UEMOA : L’excédent commercial explose à 2 400 milliards FCFA, un tournant pour la balance extérieure.
L’Union économique et monétaire ouest-africaine (UEMOA) signe une performance commerciale exceptionnelle. À fin septembre 2025, l’excédent commercial de la zone a atteint environ 2 400 milliards de FCFA, soit une hausse spectaculaire de 209 % sur un an. Un niveau rarement observé, qui marque un changement notable dans la trajectoire extérieure de l’Union.
Derrière ce chiffre impressionnant, une combinaison de facteurs conjoncturels et structurels, mais aussi des interrogations sur la durabilité de cette embellie.
Une rupture nette après des années de fragilité commerciale
Pendant plusieurs années, la balance commerciale de l’UEMOA a été marquée par des déficits récurrents, sous l’effet de la dépendance aux importations (énergie, biens alimentaires, équipements) et de la volatilité des exportations.

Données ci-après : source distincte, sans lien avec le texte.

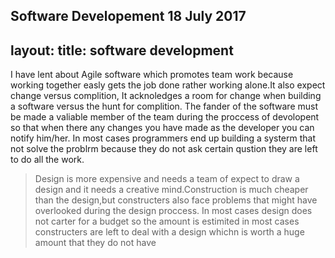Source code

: ﻿
Software Developement 
18 July 2017
---
layout:
title: software development
---

I have lent about Agile software which promotes team work because working together easly gets the job done rather working alone.It also expect change versus complition, It acknoledges a room for change when building a software versus the hunt for complition.
The fander of the software must be made a valiable member of the team during the proccess of devolopent so that when there any changes you have made as the developer you can notify him/her. In most cases programmers end up building a systerm that not solve the problrm because they do not ask certain qustion they are left to do all the work.

>Design is more expensive and needs a team of expect to draw a design and it needs a creative mind.Construction is much cheaper than the design,but constructers also face problems that might have overlooked during the design proccess.
>In most cases design does not carter for a budget so the amount is estimited in most cases constructers are left to deal with a design whichn is worth a huge amount that they do not have   
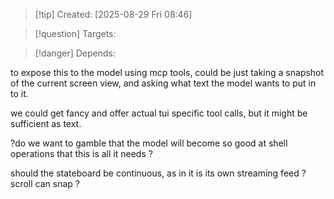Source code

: 
>[!tip] Created: [2025-08-29 Fri 08:46]

>[!question] Targets: 

>[!danger] Depends: 

to expose this to the model using mcp tools, could be just taking a snapshot of the current screen view, and asking what text the model wants to put in to it.

we could get fancy and offer actual tui specific tool calls, but it might be sufficient as text.

?do we want to gamble that the model will become so good at shell operations that this is all it needs ?

should the stateboard be continuous, as in it is its own streaming feed ?
scroll can snap ?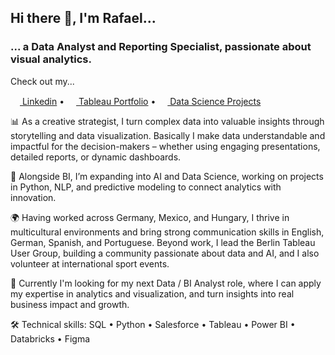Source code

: ## Hi there 👋, I'm Rafael...
### ... a Data Analyst and Reporting Specialist, passionate about visual analytics.


Check out my...</b> 
<p align="left"> 
  <a href="https://www.linkedin.com/in/rafa-sandoval/"><img src="https://img.icons8.com/color/96/000000/linkedin-circled.png" height="15"/> Linkedin</a>  •  <a href="https://public.tableau.com/app/profile/rafael.sandoval/"><img src="https://img.icons8.com/color/96/tableau-software.png" height="15"/> Tableau Portfolio</a>  •  <a href="https://troopl.com/rafa-sandoval"><img src="https://img.icons8.com/color/96/data-configuration.png" height="15"/> Data Science Projects</a>
</p>



📊 As a creative strategist, I turn complex data into valuable insights through storytelling and data visualization. Basically I make data understandable and impactful for the decision-makers – whether using engaging presentations, detailed reports, or dynamic dashboards.

🤖 Alongside BI, I’m expanding into AI and Data Science, working on projects in Python, NLP, and predictive modeling to connect analytics with innovation.

🌍 Having worked across Germany, Mexico, and Hungary, I thrive in multicultural environments and bring strong communication skills in English, German, Spanish, and Portuguese. Beyond work, I lead the Berlin Tableau User Group, building a community passionate about data and AI, and I also volunteer at international sport events.

🚀 Currently I'm looking for my next Data / BI Analyst role, where I can apply my expertise in analytics and visualization, and turn insights into real business impact and growth.

🛠️ Technical skills: SQL • Python • Salesforce • Tableau • Power BI • Databricks • Figma
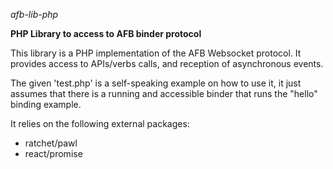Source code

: *afb-lib-php*

**PHP Library to access to AFB binder protocol**

This library is a PHP implementation of the AFB Websocket protocol.
It provides access to APIs/verbs calls, and reception of asynchronous events.

The given 'test.php' is a self-speaking example on how to use it, it just
assumes that there is a running and accessible binder that runs the 
"hello" binding example.


It relies on the following external packages:

* ratchet/pawl
* react/promise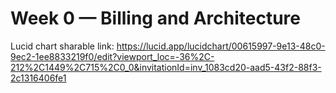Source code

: # Week 0 — Billing and Architecture

Lucid chart sharable link: https://lucid.app/lucidchart/00615997-9e13-48c0-9ec2-1ee8833219f0/edit?viewport_loc=-36%2C-212%2C1449%2C715%2C0_0&invitationId=inv_1083cd20-aad5-43f2-88f3-2c1316406fe1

Le basculement observé en 2025 est donc majeur. En moins de douze mois, l’excédent commercial a plus que triplé, passant d’un niveau modeste à 2 400 milliards FCFA à fin septembre. Cette évolution traduit un rééquilibrage rapide des échanges extérieurs, inédit à cette échelle pour la zone.
Exportations en hausse, importations mieux contenues
La performance repose avant tout sur une progression soutenue des exportations. Les produits miniers, au premier rang desquels l’or, ont largement contribué à l’amélioration du solde commercial, profitant de prix internationaux élevés et de volumes robustes.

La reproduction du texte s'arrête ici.